(Beginning of Input data)

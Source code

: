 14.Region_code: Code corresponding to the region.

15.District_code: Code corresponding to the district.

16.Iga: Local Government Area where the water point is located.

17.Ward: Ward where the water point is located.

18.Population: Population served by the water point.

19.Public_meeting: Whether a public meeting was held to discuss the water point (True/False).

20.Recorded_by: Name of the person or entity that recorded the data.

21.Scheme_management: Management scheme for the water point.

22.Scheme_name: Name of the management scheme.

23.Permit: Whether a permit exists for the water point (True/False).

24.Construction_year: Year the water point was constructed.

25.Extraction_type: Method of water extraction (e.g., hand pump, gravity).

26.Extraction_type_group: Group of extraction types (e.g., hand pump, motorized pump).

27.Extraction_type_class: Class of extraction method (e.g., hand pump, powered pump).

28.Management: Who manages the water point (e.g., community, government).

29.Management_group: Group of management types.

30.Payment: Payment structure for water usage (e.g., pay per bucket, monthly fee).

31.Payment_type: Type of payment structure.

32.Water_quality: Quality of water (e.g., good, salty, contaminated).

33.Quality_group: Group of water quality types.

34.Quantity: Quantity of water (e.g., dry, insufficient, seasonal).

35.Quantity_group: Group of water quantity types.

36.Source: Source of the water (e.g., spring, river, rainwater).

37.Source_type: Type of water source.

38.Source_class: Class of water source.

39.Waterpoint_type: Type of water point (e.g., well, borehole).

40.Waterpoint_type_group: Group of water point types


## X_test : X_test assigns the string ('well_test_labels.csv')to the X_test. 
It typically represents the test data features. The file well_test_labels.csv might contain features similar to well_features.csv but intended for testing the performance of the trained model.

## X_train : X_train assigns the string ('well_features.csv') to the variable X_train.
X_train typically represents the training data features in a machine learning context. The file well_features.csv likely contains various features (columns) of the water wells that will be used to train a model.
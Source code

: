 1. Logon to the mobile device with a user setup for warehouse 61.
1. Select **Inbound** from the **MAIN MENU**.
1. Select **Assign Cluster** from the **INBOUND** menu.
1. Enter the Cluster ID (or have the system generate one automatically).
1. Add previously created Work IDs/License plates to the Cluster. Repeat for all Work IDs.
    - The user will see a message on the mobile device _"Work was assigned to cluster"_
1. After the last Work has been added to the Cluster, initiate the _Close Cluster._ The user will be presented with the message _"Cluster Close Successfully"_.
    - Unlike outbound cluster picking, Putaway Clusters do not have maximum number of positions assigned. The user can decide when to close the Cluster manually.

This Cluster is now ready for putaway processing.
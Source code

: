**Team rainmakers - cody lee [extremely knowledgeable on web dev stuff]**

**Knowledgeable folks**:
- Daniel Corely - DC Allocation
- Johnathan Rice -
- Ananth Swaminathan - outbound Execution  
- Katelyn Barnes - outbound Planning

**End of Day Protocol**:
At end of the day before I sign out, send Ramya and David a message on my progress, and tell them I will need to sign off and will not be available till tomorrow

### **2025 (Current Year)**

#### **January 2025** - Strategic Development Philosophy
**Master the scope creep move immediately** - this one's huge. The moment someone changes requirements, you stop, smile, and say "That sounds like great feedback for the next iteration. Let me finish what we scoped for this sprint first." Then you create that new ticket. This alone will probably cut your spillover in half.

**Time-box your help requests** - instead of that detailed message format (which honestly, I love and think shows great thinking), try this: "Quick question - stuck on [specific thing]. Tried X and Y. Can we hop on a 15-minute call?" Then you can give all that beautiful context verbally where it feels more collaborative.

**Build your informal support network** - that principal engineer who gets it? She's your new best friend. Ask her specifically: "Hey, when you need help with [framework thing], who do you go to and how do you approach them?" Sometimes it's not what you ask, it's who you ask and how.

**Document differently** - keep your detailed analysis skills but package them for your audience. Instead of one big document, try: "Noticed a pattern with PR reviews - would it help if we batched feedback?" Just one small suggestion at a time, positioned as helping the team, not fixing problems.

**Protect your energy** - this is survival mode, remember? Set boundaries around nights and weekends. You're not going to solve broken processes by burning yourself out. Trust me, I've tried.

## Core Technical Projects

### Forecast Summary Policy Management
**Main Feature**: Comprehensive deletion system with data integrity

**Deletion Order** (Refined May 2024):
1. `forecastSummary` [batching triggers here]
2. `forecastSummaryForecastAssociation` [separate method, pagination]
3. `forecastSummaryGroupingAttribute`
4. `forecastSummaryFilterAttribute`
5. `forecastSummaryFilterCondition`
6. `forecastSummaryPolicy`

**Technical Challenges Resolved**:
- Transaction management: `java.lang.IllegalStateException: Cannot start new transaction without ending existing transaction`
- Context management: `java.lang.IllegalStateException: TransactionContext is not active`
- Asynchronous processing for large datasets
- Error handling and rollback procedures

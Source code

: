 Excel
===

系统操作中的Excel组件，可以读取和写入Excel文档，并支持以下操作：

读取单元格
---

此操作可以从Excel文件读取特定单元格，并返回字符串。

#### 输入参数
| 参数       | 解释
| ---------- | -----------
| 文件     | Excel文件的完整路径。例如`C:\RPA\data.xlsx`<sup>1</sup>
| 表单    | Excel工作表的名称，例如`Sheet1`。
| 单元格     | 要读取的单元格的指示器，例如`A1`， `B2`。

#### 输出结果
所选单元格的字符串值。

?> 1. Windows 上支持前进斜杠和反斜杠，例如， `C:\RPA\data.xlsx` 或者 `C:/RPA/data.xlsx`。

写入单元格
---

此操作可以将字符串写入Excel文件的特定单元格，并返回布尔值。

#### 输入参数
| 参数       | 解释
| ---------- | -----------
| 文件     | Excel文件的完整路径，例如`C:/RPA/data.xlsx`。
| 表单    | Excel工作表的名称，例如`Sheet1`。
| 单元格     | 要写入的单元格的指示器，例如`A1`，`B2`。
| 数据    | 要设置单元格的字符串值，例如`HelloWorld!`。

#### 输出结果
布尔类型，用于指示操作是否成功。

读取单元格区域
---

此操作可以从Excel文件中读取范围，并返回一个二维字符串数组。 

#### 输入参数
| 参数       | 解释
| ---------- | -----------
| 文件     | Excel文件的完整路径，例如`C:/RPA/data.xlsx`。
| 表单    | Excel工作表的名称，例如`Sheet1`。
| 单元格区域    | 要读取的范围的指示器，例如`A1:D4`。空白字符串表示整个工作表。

(End of Input data)

**Aim of the task**
Return the material exactly. Leave out no line.

**Result of this task**
Source code

: 14.Region_code: Code corresponding to the region.

15.District_code: Code corresponding to the district.

16.Iga: Local Government Area where the water point is located.

17.Ward: Ward where the water point is located.

18.Population: Population served by the water point.

19.Public_meeting: Whether a public meeting was held to discuss the water point (True/False).

20.Recorded_by: Name of the person or entity that recorded the data.

21.Scheme_management: Management scheme for the water point.

22.Scheme_name: Name of the management scheme.

23.Permit: Whether a permit exists for the water point (True/False).

24.Construction_year: Year the water point was constructed.

25.Extraction_type: Method of water extraction (e.g., hand pump, gravity).

26.Extraction_type_group: Group of extraction types (e.g., hand pump, motorized pump).

27.Extraction_type_class: Class of extraction method (e.g., hand pump, powered pump).

28.Management: Who manages the water point (e.g., community, government).

29.Management_group: Group of management types.

30.Payment: Payment structure for water usage (e.g., pay per bucket, monthly fee).

31.Payment_type: Type of payment structure.

32.Water_quality: Quality of water (e.g., good, salty, contaminated).

33.Quality_group: Group of water quality types.

34.Quantity: Quantity of water (e.g., dry, insufficient, seasonal).

35.Quantity_group: Group of water quantity types.

36.Source: Source of the water (e.g., spring, river, rainwater).

37.Source_type: Type of water source.

38.Source_class: Class of water source.

39.Waterpoint_type: Type of water point (e.g., well, borehole).

40.Waterpoint_type_group: Group of water point types


## X_test : X_test assigns the string ('well_test_labels.csv')to the X_test. 
It typically represents the test data features. The file well_test_labels.csv might contain features similar to well_features.csv but intended for testing the performance of the trained model.

## X_train : X_train assigns the string ('well_features.csv') to the variable X_train.
X_train typically represents the training data features in a machine learning context. The file well_features.csv likely contains various features (columns) of the water wells that will be used to train a model.
Source code

: 1. Logon to the mobile device with a user setup for warehouse 61.
1. Select **Inbound** from the **MAIN MENU**.
1. Select **Assign Cluster** from the **INBOUND** menu.
1. Enter the Cluster ID (or have the system generate one automatically).
1. Add previously created Work IDs/License plates to the Cluster. Repeat for all Work IDs.
    - The user will see a message on the mobile device _"Work was assigned to cluster"_
1. After the last Work has been added to the Cluster, initiate the _Close Cluster._ The user will be presented with the message _"Cluster Close Successfully"_.
    - Unlike outbound cluster picking, Putaway Clusters do not have maximum number of positions assigned. The user can decide when to close the Cluster manually.

This Cluster is now ready for putaway processing.
Source code

:**Team rainmakers - cody lee [extremely knowledgeable on web dev stuff]**

**Knowledgeable folks**:
- Daniel Corely - DC Allocation
- Johnathan Rice -
- Ananth Swaminathan - outbound Execution  
- Katelyn Barnes - outbound Planning

**End of Day Protocol**:
At end of the day before I sign out, send Ramya and David a message on my progress, and tell them I will need to sign off and will not be available till tomorrow

### **2025 (Current Year)**

#### **January 2025** - Strategic Development Philosophy
**Master the scope creep move immediately** - this one's huge. The moment someone changes requirements, you stop, smile, and say "That sounds like great feedback for the next iteration. Let me finish what we scoped for this sprint first." Then you create that new ticket. This alone will probably cut your spillover in half.

**Time-box your help requests** - instead of that detailed message format (which honestly, I love and think shows great thinking), try this: "Quick question - stuck on [specific thing]. Tried X and Y. Can we hop on a 15-minute call?" Then you can give all that beautiful context verbally where it feels more collaborative.

**Build your informal support network** - that principal engineer who gets it? She's your new best friend. Ask her specifically: "Hey, when you need help with [framework thing], who do you go to and how do you approach them?" Sometimes it's not what you ask, it's who you ask and how.

**Document differently** - keep your detailed analysis skills but package them for your audience. Instead of one big document, try: "Noticed a pattern with PR reviews - would it help if we batched feedback?" Just one small suggestion at a time, positioned as helping the team, not fixing problems.

**Protect your energy** - this is survival mode, remember? Set boundaries around nights and weekends. You're not going to solve broken processes by burning yourself out. Trust me, I've tried.

## Core Technical Projects

### Forecast Summary Policy Management
**Main Feature**: Comprehensive deletion system with data integrity

**Deletion Order** (Refined May 2024):
1. `forecastSummary` [batching triggers here]
2. `forecastSummaryForecastAssociation` [separate method, pagination]
3. `forecastSummaryGroupingAttribute`
4. `forecastSummaryFilterAttribute`
5. `forecastSummaryFilterCondition`
6. `forecastSummaryPolicy`

**Technical Challenges Resolved**:
- Transaction management: `java.lang.IllegalStateException: Cannot start new transaction without ending existing transaction`
- Context management: `java.lang.IllegalStateException: TransactionContext is not active`
- Asynchronous processing for large datasets
- Error handling and rollback procedures

Source code

: Excel
===

系统操作中的Excel组件，可以读取和写入Excel文档，并支持以下操作：

读取单元格
---

此操作可以从Excel文件读取特定单元格，并返回字符串。

#### 输入参数
| 参数       | 解释
| ---------- | -----------
| 文件     | Excel文件的完整路径。例如`C:\RPA\data.xlsx`<sup>1</sup>
| 表单    | Excel工作表的名称，例如`Sheet1`。
| 单元格     | 要读取的单元格的指示器，例如`A1`， `B2`。

#### 输出结果
所选单元格的字符串值。

?> 1. Windows 上支持前进斜杠和反斜杠，例如， `C:\RPA\data.xlsx` 或者 `C:/RPA/data.xlsx`。

写入单元格
---

此操作可以将字符串写入Excel文件的特定单元格，并返回布尔值。

#### 输入参数
| 参数       | 解释
| ---------- | -----------
| 文件     | Excel文件的完整路径，例如`C:/RPA/data.xlsx`。
| 表单    | Excel工作表的名称，例如`Sheet1`。
| 单元格     | 要写入的单元格的指示器，例如`A1`，`B2`。
| 数据    | 要设置单元格的字符串值，例如`HelloWorld!`。

#### 输出结果
布尔类型，用于指示操作是否成功。

读取单元格区域
---

此操作可以从Excel文件中读取范围，并返回一个二维字符串数组。 

#### 输入参数
| 参数       | 解释
| ---------- | -----------
| 文件     | Excel文件的完整路径，例如`C:/RPA/data.xlsx`。
| 表单    | Excel工作表的名称，例如`Sheet1`。
| 单元格区域    | 要读取的范围的指示器，例如`A1:D4`。空白字符串表示整个工作表。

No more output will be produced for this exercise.